[Collection entries]
--------------------------------------------------
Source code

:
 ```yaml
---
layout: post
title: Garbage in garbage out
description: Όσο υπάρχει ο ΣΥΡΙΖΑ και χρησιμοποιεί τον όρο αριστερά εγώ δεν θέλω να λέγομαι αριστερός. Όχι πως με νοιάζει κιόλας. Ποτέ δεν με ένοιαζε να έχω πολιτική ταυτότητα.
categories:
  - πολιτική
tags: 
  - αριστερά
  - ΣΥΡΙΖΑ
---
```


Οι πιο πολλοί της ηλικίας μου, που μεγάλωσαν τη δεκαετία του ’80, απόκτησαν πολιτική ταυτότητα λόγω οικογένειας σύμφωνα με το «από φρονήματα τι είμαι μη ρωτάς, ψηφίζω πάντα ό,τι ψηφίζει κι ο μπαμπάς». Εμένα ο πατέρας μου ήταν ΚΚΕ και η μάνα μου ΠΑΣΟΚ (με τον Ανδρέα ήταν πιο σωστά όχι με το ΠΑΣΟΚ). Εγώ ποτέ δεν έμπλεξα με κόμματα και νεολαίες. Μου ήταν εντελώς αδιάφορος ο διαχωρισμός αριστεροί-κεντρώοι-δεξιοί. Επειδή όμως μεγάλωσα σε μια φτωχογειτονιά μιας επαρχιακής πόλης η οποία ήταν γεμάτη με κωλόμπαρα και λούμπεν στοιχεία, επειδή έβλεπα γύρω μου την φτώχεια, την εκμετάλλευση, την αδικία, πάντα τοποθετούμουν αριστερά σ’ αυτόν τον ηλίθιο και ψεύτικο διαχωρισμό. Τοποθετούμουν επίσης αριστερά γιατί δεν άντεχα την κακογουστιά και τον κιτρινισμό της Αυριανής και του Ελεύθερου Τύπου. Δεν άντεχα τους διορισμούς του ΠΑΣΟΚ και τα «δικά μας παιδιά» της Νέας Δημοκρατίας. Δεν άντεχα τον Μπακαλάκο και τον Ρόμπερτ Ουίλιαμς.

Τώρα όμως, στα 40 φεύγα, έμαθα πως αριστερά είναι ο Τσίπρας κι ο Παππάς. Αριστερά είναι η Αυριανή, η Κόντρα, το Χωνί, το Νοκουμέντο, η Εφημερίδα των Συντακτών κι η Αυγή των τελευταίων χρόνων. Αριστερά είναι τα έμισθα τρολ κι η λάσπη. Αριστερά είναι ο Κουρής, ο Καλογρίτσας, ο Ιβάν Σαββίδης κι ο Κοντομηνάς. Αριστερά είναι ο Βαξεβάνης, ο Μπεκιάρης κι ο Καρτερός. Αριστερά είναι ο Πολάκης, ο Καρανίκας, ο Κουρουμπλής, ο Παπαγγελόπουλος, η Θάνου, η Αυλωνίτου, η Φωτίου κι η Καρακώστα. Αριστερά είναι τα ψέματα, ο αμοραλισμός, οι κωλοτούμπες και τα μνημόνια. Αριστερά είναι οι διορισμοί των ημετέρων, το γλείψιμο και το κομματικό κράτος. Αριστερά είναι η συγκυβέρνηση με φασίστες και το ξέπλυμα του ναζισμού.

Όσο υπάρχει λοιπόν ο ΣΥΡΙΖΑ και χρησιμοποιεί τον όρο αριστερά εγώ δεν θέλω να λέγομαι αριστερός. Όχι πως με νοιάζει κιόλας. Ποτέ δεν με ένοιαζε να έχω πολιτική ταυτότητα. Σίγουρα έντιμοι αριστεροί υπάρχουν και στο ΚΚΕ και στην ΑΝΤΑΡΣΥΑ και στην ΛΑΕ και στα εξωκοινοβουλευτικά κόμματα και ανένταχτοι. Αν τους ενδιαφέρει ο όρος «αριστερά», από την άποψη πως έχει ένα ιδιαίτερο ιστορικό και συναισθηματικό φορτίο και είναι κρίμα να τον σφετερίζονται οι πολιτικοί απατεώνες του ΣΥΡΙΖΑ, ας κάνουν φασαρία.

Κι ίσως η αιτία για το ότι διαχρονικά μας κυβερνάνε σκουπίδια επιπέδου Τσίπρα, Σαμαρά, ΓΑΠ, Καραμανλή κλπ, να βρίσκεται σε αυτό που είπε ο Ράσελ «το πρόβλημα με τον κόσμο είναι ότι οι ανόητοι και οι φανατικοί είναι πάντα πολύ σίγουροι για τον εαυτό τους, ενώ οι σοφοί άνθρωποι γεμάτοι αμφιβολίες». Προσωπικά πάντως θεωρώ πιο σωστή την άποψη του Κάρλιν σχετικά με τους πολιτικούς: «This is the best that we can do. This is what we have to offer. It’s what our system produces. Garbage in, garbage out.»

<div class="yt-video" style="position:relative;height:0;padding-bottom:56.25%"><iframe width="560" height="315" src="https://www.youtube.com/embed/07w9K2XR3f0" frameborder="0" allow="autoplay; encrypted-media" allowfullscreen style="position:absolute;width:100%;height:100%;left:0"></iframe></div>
--------------------------------------------------
**Description of the task:**
Search the data for "garbage" and list every line in which it occurs.

**Solution to this task:**
title: Garbage in garbage out
Κι ίσως η αιτία για το ότι διαχρονικά μας κυβερνάνε σκουπίδια επιπέδου Τσίπρα, Σαμαρά, ΓΑΠ, Καραμανλή κλπ, να βρίσκεται σε αυτό που είπε ο Ράσελ «το πρόβλημα με τον κόσμο είναι ότι οι ανόητοι και οι φανατικοί είναι πάντα πολύ σίγουροι για τον εαυτό τους, ενώ οι σοφοί άνθρωποι γεμάτοι αμφιβολίες». Προσωπικά πάντως θεωρώ πιο σωστή την άποψη του Κάρλιν σχετικά με τους πολιτικούς: «This is the best that we can do. This is what we have to offer. It’s what our system produces. Garbage in, garbage out.»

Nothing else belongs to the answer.